A young Jewish American woman approached the prominent Jewish professor; she had been attending the lecture he was conducting [at the University of Waterloo] when she asked a question before breaking down in tears. In a trembling voice, the student asked “During your speech, you made reference to Jewish people – some of whom are in this audience – describing them as Nazis, how can you do this? I find that extremely offensive.”

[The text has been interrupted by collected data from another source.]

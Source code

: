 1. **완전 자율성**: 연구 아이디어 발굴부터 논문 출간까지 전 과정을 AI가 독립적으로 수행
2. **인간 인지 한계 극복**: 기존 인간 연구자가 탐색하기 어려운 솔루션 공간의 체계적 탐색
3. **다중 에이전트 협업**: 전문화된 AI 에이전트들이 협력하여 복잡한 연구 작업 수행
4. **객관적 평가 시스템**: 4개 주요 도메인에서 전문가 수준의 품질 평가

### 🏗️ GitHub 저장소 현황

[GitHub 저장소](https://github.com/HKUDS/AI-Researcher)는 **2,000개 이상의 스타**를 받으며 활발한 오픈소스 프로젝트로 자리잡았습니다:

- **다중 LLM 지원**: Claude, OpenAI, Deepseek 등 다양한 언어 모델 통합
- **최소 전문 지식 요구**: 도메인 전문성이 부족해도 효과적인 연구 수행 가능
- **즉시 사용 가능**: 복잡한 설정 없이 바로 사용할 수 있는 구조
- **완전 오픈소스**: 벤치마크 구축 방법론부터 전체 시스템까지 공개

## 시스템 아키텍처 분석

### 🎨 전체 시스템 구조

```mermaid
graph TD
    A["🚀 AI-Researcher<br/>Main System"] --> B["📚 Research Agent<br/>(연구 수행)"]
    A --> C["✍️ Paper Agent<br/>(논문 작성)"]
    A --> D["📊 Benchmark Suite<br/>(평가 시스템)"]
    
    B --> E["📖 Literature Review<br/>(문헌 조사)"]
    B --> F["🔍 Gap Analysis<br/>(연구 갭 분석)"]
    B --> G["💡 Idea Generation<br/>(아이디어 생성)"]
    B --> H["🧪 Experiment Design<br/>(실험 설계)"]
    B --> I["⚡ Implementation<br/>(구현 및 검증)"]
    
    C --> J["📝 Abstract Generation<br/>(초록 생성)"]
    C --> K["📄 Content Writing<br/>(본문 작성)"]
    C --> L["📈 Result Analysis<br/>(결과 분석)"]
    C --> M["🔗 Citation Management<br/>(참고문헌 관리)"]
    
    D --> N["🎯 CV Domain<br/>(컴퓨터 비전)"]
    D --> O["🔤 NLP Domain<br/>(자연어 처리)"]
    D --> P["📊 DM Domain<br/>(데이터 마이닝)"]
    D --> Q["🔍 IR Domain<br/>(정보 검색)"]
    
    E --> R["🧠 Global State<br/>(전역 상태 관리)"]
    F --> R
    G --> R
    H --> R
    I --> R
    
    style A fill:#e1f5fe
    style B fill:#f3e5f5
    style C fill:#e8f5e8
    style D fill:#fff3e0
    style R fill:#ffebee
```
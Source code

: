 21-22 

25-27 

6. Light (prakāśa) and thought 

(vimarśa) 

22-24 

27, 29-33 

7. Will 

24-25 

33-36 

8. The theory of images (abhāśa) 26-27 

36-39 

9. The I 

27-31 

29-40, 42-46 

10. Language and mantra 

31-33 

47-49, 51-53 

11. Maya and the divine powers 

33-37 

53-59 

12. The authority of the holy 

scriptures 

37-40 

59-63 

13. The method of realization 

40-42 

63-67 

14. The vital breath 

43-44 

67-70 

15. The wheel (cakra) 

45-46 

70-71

This young woman was talking to Jewish American professor, academic, and writer, Dr. Norman G. Finkelstein. Finkelstein’s mother survived the Majdanek concentration camp, while his father survived the Auschwitz concentration camp; every single member of his family on both sides was killed by the Nazis. Dr. Finkelstein is one of the bitter opponents of Israel, and he has harshly criticized the Israeli criminal actions and brutality against the Palestinian people. The young woman’s tears did not move the professor, and instead he fiercely criticized her with the vigour of a wounded Palestinian whose home, wife, and children had all been taken away from him by the Zionists. Frowning at the young student, Dr. Finkelstein reacted angrily saying, “I don’t respect that…I don’t like and I don’t respect your crocodile tears. I don’t like to play the Holocaust card before an audience, but my late father was in Auschwitz and my late mother was in Majdanek, every single member of my family on both sides was exterminated, and it is precisely and exactly because of the lessons that my parents taught me that I will not be silent while Israel commits crimes against the Palestinians. There is nothing more despicable than to use their suffering and martyrdom to try to justify the torture and brutalization and the demolition of homes committed by Israel against the Palestinians. If you had a heart, you would be crying for the Palestinians.”
Dr. Finkelstein’s reaction caused the audience to burst into applause, however if similar comments were made by anybody else, the speaker would undoubtedly have been accused of being anti-Semitic, a Nazi sympathizer, or a terrorist supporter. However nobody can question a Jewish professor and intellectual whose family suffered at the hands of Nazism. As a result of this, Dr. Finkelstein’s courageous positions with regards to exposing the Zionist media machine have gained deserved publicity. Dr. Finkelstein is a perfect example of how to benefit from the adversary, suffering, and the injustices suffered by the Jewish people, and this is by seeking to prevent such injustice ever happening again, and it is this kind of injustice that is being felt by the Palestinians at the hands of the Israelis.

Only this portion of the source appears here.